_REQUIRED WORK_. Match the word "memory". Return each line of the data below where it appears.

── DATASET EXCERPTS

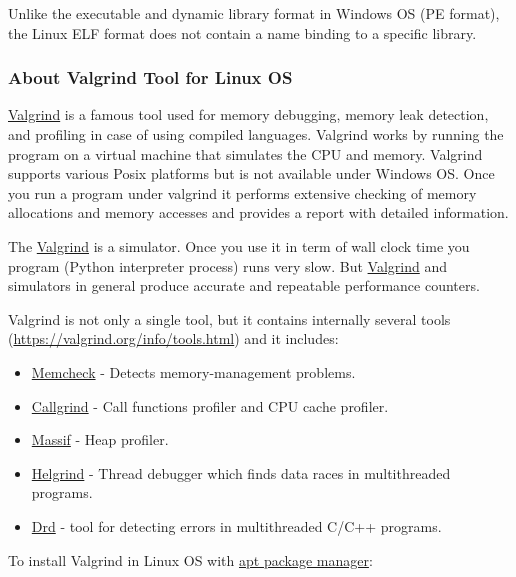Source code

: \documentclass[
]{article}
\begin{document}
Unlike the executable and dynamic library format in Windows OS (PE
format), the Linux ELF format does not contain a name binding to a
specific library.

\hypertarget{about-valgrind-tool-for-linux-os}{%
\subsubsection{About Valgrind Tool for Linux
OS}\label{about-valgrind-tool-for-linux-os}}

\href{https://valgrind.org/}{Valgrind} is a famous tool used for memory
debugging, memory leak detection, and profiling in case of using
compiled languages. Valgrind works by running the program on a virtual
machine that simulates the CPU and memory. Valgrind supports various
Posix platforms but is not available under Windows OS. Once you run a
program under valgrind it performs extensive checking of memory
allocations and memory accesses and provides a report with detailed
information.

The \href{https://valgrind.org/}{Valgrind} is a simulator. Once you use
it in term of wall clock time you program (Python interpreter process)
runs very slow. But \href{https://valgrind.org/}{Valgrind} and
simulators in general produce accurate and repeatable performance
counters.

Valgrind is not only a single tool, but it contains internally several
tools (\url{https://valgrind.org/info/tools.html}) and it includes:

\begin{itemize}
\item
  \href{https://valgrind.org/docs/manual/mc-manual.html}{Memcheck} -
  Detects memory-management problems.
\item
  \href{https://valgrind.org/docs/manual/cl-manual.html}{Callgrind} -
  Call functions profiler and CPU cache profiler.
\item
  \href{https://valgrind.org/docs/manual/ms-manual.html}{Massif} - Heap
  profiler.
\item
  \href{https://valgrind.org/docs/manual/hg-manual.html}{Helgrind} -
  Thread debugger which finds data races in multithreaded programs.
\item
  \href{https://valgrind.org/docs/manual/drd-manual.html\#drd-manual.using-drd\%0A}{Drd}
  - tool for detecting errors in multithreaded C/C++ programs.
\end{itemize}

To install Valgrind in Linux OS with
\href{https://help.ubuntu.com/community/AptGet/Howto}{apt package
manager}:
\end{document}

────

_OUTPUT FOR THIS TASK_.
\href{https://valgrind.org/}{Valgrind} is a famous tool used for memory
debugging, memory leak detection, and profiling in case of using
machine that simulates the CPU and memory. Valgrind supports various
program under valgrind it performs extensive checking of memory
allocations and memory accesses and provides a report with detailed
  Detects memory-management problems.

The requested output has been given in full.